- Born: July 11, 1860 Phenix, Rhode Island, U.S.
- Died: August 25, 1949 (aged 89) Providence, Rhode Island, U.S.
- Resting place: Greenwood Cemetery, West Warwick, Rhode Island
- Education: Rhode Island School of Design

= Arthur S. Douglas =

American painter (1860–1949)

Arthur S. Douglas (July 1, 1860 – August 25, 1949) was an American landscape painter and printmaker and one of the earliest students at Rhode Island School of Design.

==Biography==
Douglas was son of James and Mary Douglas. He was born on July 11, 1860, in Phenix, Rhode Island.

At the age of eighteen, Arthur enrolled in the new art school being founded by a member of a prominent Rhode Island family, Helen Adelia Rowe Metcalf. Mrs. Metcalf belonged to the Centennial Women, a group formed to raise funds for Rhode Island's exhibit at the Centennial Exposition in 1876. The group had $1,675 remaining after the event. Inspired by foreign exhibits on design and interior decorating Metcalf persuaded the group to donate the money to found what would become the Rhode Island School of Design. Metcalf directed the school until her death in 1895. Her daughter, Eliza Greene Metcalf Radeke, then took over until her death in 1931. Even in its infancy RISD was a creative watershed for emerging artists, design students and art collectors.

At the age of 18, Arthur Douglas enrolled in the first school term and is listed on the school registry as a day student, number # 68. During the eight terms Douglas spent at RISD, he was often used as a pupil instructor in lieu of student tuition, which was twenty dollars per term for days and six dollars per term for evenings.

While attending RISD, Douglas exhibited with the newly formed Providence Art Club at their first exhibit held April 7 – May 7, 1881, and sold his painting Head of Fighting Gladiator for $40. At the 2nd Providence Art Club exhibition held November 15 – December 20, 1881, he sold: Sunset at Rocky Point for $15 and Old Wreck at Narragansett Pier for $10.

Among the contributors to this Providence Art Club exhibition were such notables as Sydney Richmond Burleigh, an outstanding water colorist of that era (Douglas is mentioned in Sydney Burleigh's Art Club Scrapbook). Charles Walter Stetson, a famous etcher, as well as W. Woodward and Edward Bannister. After reviewing this exhibition, artist George Whitaker wrote in the December 3, 1881, issue of the Providence Journal, that "Arthur Douglas of the Rhode Island School of Design showed meritorious work".

Upon graduation from RISD, Douglas traveled in Europe as a companion to a wealthy person. While in Yorkshire, UK, he painted landscapes and seascapes of the North Sea Coast; three water colors are East Cliffs, Whitby (Auctioned at Christie's Fine Art Auction May 22, 1991, lot 99), Off of Whitby Harbor (Auctioned at Sloan and Company Fine Art Auction September 15, 1991, lot 2282) and Castle Hill, Scarborough (Auctioned at Sloan and Company Fine Art Auction October 26, 1991, lot 1718).

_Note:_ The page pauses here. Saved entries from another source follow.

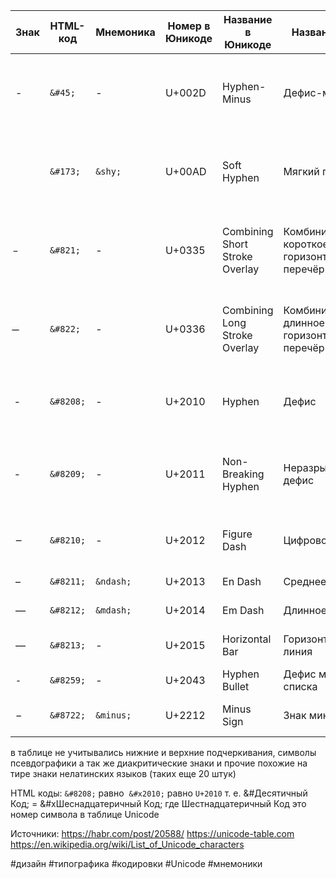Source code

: | Знак  | HTML-код  | Мнемоника | Номер в Юникоде | Название в Юникоде             | Название RU                                          | Назначение и употребление                                                         |
| ----- | --------- | --------- | --------------- | ------------------------------ | ---------------------------------------------------- | --------------------------------------------------------------------------------- |
| -     | `&#45;`   | -         | U+002D          | Hyphen-Minus                   | Дефис-минус                                          | вместо всех остальных чёрточек при отсутствии технической возможности             |
| ­ ­     | `&#173;`  | `&shy;`   | U+00AD          | Soft Hyphen                    | Мягкий перенос                                       | тире появляется только, когда алгоритм пытается перенести слово на новую строку   |
| ̵ ­­     | `&#821;`  | -         | U+0335          | Combining Short Stroke Overlay | Комбинируемое короткое горизонтальное перечёркивание | комбинированный символ который перечёркивает рядом стоящий символ короткой чертой |
| ̵̶ ­­     | `&#822;`  | -         | U+0336          | Combining Long Stroke Overlay  | Комбинируемое длинное горизонтальное перечёркивание  | комбинированный символ который перечёркивает рядом стоящий символ длинной чертой  |
| ‐     | `&#8208;` | -         | U+2010          | Hyphen                         | Дефис                                                | для разделения частей слова: «светло‐серый», «по‐моему», «кое‐кто» и т. п.        |
| ‑     | `&#8209;` | -         | U+2011          | Non-Breaking Hyphen            | Неразрывный дефис                                    | для написания фамилий и других слов с девисами которые нежелательно переносить    |
| ‒     | `&#8210;` | -         | U+2012          | Figure Dash                    | Цифровое тире                                        | номера телефонов и другие цифровые коды                                           |
| –     | `&#8211;` | `&ndash;` | U+2013          | En Dash                        | Среднее тире                                         | западная типографика                                                              |
| —     | `&#8212;` | `&mdash;` | U+2014          | Em Dash                        | Длинное тире                                         | русская типографика                                                               |
| ―     | `&#8213;` | -         | U+2015          | Horizontal Bar                 | Горизонтальная линия                                 | диалоги (в западной типографике)                                                  |
| ⁃     | `&#8259;` | -         | U+2043          | Hyphen Bullet                  | Дефис маркер списка                                  | маркер списка                                                                     |
| −     | `&#8722;` | `&minus;` | U+2212          | Minus Sign                     | Знак минус                                           | математические выражения: 2 − 3 = −1                                              |

в таблице не учитывались нижние и верхние подчеркивания, символы псевдографики а так же диакритические знаки и прочие похожие на тире знаки нелатинских языков (таких еще 20 штук)

HTML коды:
`&#8208;` равно  `&#x2010;` равно `U+2010` т. е.
&#Десятичный Код; = &#xШеснадцатеричный Код;
где Шестнадцатеричный Код это номер символа в таблице Unicode

Источники:
https://habr.com/post/20588/
https://unicode-table.com
https://en.wikipedia.org/wiki/List_of_Unicode_characters

#дизайн #типографика #кодировки #Unicode #мнемоники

During the years of 1890 through 1894, Douglas established an engraving company in Phenix, RI - Arthur S. Douglas and Company.

At some point, Douglas opened his own studio in the Lapham Building, Providence and thereafter moved to College Street, where he continued painting and teaching. In 1918 he exhibited 2 paintings with the Society of Independent Artists, #215 Brook, #216 A Day in June.

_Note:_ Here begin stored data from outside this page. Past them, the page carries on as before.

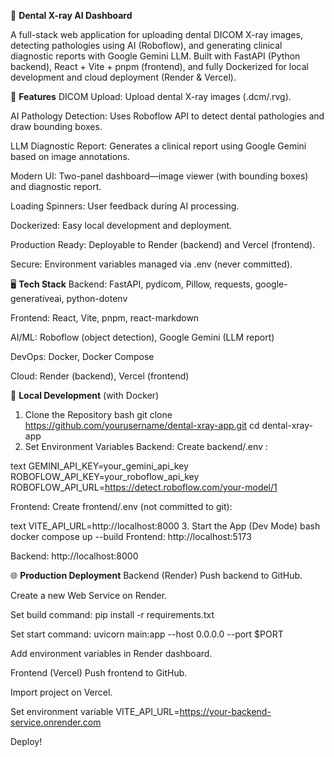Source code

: 🦷 **Dental X-ray AI Dashboard**

A full-stack web application for uploading dental DICOM X-ray images, detecting pathologies using AI (Roboflow), and generating clinical diagnostic reports with Google Gemini LLM.
Built with FastAPI (Python backend), React + Vite + pnpm (frontend), and fully Dockerized for local development and cloud deployment (Render & Vercel).

🚀 **Features**
DICOM Upload: Upload dental X-ray images (.dcm/.rvg).

AI Pathology Detection: Uses Roboflow API to detect dental pathologies and draw bounding boxes.

LLM Diagnostic Report: Generates a clinical report using Google Gemini based on image annotations.

Modern UI: Two-panel dashboard—image viewer (with bounding boxes) and diagnostic report.

Loading Spinners: User feedback during AI processing.

Dockerized: Easy local development and deployment.

Production Ready: Deployable to Render (backend) and Vercel (frontend).

Secure: Environment variables managed via .env (never committed).

🖥️ **Tech Stack**
Backend: FastAPI, pydicom, Pillow, requests, google-generativeai, python-dotenv

Frontend: React, Vite, pnpm, react-markdown

AI/ML: Roboflow (object detection), Google Gemini (LLM report)

DevOps: Docker, Docker Compose

Cloud: Render (backend), Vercel (frontend)

🏁 **Local Development** (with Docker)
1. Clone the Repository
bash
git clone https://github.com/yourusername/dental-xray-app.git
cd dental-xray-app
2. Set Environment Variables
Backend:
Create backend/.env :

text
GEMINI_API_KEY=your_gemini_api_key
ROBOFLOW_API_KEY=your_roboflow_api_key
ROBOFLOW_API_URL=https://detect.roboflow.com/your-model/1

Frontend:
Create frontend/.env (not committed to git):

text
VITE_API_URL=http://localhost:8000
3. Start the App (Dev Mode)
bash
docker compose up --build
Frontend: http://localhost:5173

Backend: http://localhost:8000

🌐 **Production Deployment**
Backend (Render)
Push backend to GitHub.

Create a new Web Service on Render.

Set build command: pip install -r requirements.txt

Set start command: uvicorn main:app --host 0.0.0.0 --port $PORT

Add environment variables in Render dashboard.

Frontend (Vercel)
Push frontend to GitHub.

Import project on Vercel.

Set environment variable VITE_API_URL=https://your-backend-service.onrender.com

Deploy!
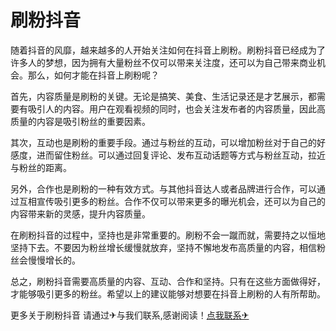 # 刷粉抖音

随着抖音的风靡，越来越多的人开始关注如何在抖音上刷粉。刷粉抖音已经成为了许多人的梦想，因为拥有大量粉丝不仅可以带来关注度，还可以为自己带来商业机会。那么，如何才能在抖音上刷粉呢？

首先，内容质量是刷粉的关键。无论是搞笑、美食、生活记录还是才艺展示，都需要有吸引人的内容。用户在观看视频的同时，也会关注发布者的内容质量，因此高质量的内容是吸引粉丝的重要因素。

其次，互动也是刷粉的重要手段。通过与粉丝的互动，可以增加粉丝对于自己的好感度，进而留住粉丝。可以通过回复评论、发布互动话题等方式与粉丝互动，拉近与粉丝的距离。

另外，合作也是刷粉的一种有效方式。与其他抖音达人或者品牌进行合作，可以通过互相宣传吸引更多的粉丝。合作不仅可以带来更多的曝光机会，还可以为自己的内容带来新的灵感，提升内容质量。

在刷粉抖音的过程中，坚持也是非常重要的。刷粉不会一蹴而就，需要持之以恒地坚持下去。不要因为粉丝增长缓慢就放弃，坚持不懈地发布高质量的内容，相信粉丝会慢慢增长的。

总之，刷粉抖音需要高质量的内容、互动、合作和坚持。只有在这些方面做得好，才能够吸引更多的粉丝。希望以上的建议能够对想要在抖音上刷粉的人有所帮助。

更多关于刷粉抖音 请通过✈与我们联系,感谢阅读！[点我联系✈](https://www.k02.cc)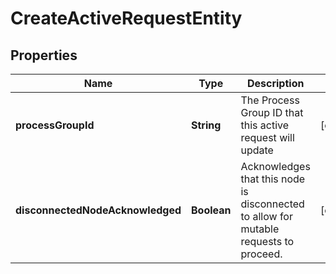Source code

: # CreateActiveRequestEntity

## Properties
Name | Type | Description | Notes
------------ | ------------- | ------------- | -------------
**processGroupId** | **String** | The Process Group ID that this active request will update |  [optional]
**disconnectedNodeAcknowledged** | **Boolean** | Acknowledges that this node is disconnected to allow for mutable requests to proceed. |  [optional]
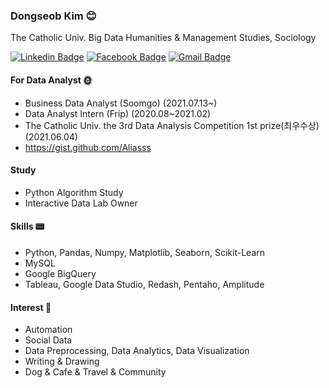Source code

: 
### Dongseob Kim 😊
The Catholic Univ. Big Data Humanities & Management Studies, Sociology
<br>
	
  
  [![Linkedin Badge](https://img.shields.io/badge/-LinkedIn-blue?style=flat-square&logo=Linkedin&logoColor=white&link=https://www.linkedin.com/in/seob/)](https://www.linkedin.com/in/seob/)  [![Facebook Badge](https://img.shields.io/badge/facebook-1877f2?style=flat-square&logo=facebook&logoColor=white&link=https://www.facebook.com/owl301256)](https://www.facebook.com/owl301256/)  [![Gmail Badge](https://img.shields.io/badge/Gmail-d14836?style=flat-square&logo=Gmail&logoColor=white&link=mailto:seob6615@gmail.com)](mailto:seob6615@gmail.com)
	
#### For Data Analyst 🌞
- Business Data Analyst (Soomgo) (2021.07.13~)
- Data Analyst Intern (Frip) (2020.08~2021.02) 
- The Catholic Univ. the 3rd Data Analysis Competition 1st prize(최우수상) (2021.06.04)
- https://gist.github.com/Aliasss

#### Study
- Python Algorithm Study
- Interactive Data Lab Owner

#### Skills 📟
- Python, Pandas, Numpy, Matplotlib, Seaborn, Scikit-Learn 
- MySQL
- Google BigQuery
- Tableau, Google Data Studio, Redash, Pentaho, Amplitude

#### Interest 🥂 
- Automation
- Social Data
- Data Preprocessing, Data Analytics, Data Visualization
- Writing & Drawing
- Dog & Cafe & Travel & Community


<!-- #### github stats 🐱‍🏍 -->
<!--   [![Anurag's github stats](https://github-readme-stats.vercel.app/api?username=Aliasss&show_icons=true&theme=radical)](https://github.com/anuraghazra/github-readme-stats) -->



<!--
**Aliasss/Aliasss** is a ✨ _special_ ✨ repository because its `README.md` (this file) appears on your GitHub profile.

Here are some ideas to get you started:

- 🔭 I’m currently working on ...
- 🌱 I’m currently learning ...
- 👯 I’m looking to collaborate on ...
- 🤔 I’m looking for help with ...
- 💬 Ask me about ...
- 📫 How to reach me: ...
- 😄 Pronouns: ...
- ⚡ Fun fact: ...
-->
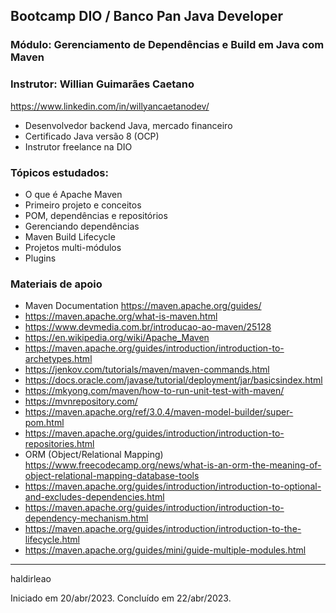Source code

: ## Bootcamp DIO / Banco Pan Java Developer
### Módulo: Gerenciamento de Dependências e Build em Java com Maven
### Instrutor: Willian Guimarães Caetano
https://www.linkedin.com/in/willyancaetanodev/

- Desenvolvedor backend Java, mercado financeiro
- Certificado Java versão 8 (OCP)
- Instrutor freelance na DIO

### Tópicos estudados:
- O que é Apache Maven
- Primeiro projeto e conceitos
- POM, dependências e repositórios
- Gerenciando dependências
- Maven Build Lifecycle
- Projetos multi-módulos
- Plugins

### Materiais de apoio
- Maven Documentation https://maven.apache.org/guides/
- https://maven.apache.org/what-is-maven.html
- https://www.devmedia.com.br/introducao-ao-maven/25128
- https://en.wikipedia.org/wiki/Apache_Maven
- https://maven.apache.org/guides/introduction/introduction-to-archetypes.html
- https://jenkov.com/tutorials/maven/maven-commands.html
- https://docs.oracle.com/javase/tutorial/deployment/jar/basicsindex.html
- https://mkyong.com/maven/how-to-run-unit-test-with-maven/
- https://mvnrepository.com/
- https://maven.apache.org/ref/3.0.4/maven-model-builder/super-pom.html
- https://maven.apache.org/guides/introduction/introduction-to-repositories.html
- ORM (Object/Relational Mapping) https://www.freecodecamp.org/news/what-is-an-orm-the-meaning-of-object-relational-mapping-database-tools
- https://maven.apache.org/guides/introduction/introduction-to-optional-and-excludes-dependencies.html 
- https://maven.apache.org/guides/introduction/introduction-to-dependency-mechanism.html
- https://maven.apache.org/guides/introduction/introduction-to-the-lifecycle.html
- https://maven.apache.org/guides/mini/guide-multiple-modules.html

---
haldirleao

Iniciado em 20/abr/2023. Concluído em 22/abr/2023.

Later he established studio in his home on Sackett Street, where he did commissioned portraits. He developed cancer of the esophagus. The last three years of his life were spent in a nursing home on Blackstone Street in Providence. By this time indigent, unable to speak, and taking medication to ease his pain, he continued to paint and give lessons in brush techniques, color mixing, spacing and balancing of a painting's subject matter. Arthur Douglas died on August 25, 1949, at the age of 89 in Providence, Rhode Island. He was interred in Greenwood Cemetery, West Warwick, Rhode Island.

The 27 works of this Arthur Douglas Collection were exhibited at the Providence Water Color Club on May 18 through the 25th, 1968, at 6 Thomas Street, formerly Angell's Lane. This collection is a visual testimony of a dedicated Rhode Island artist who was one of the first to graduates of the Rhode Island School of Design.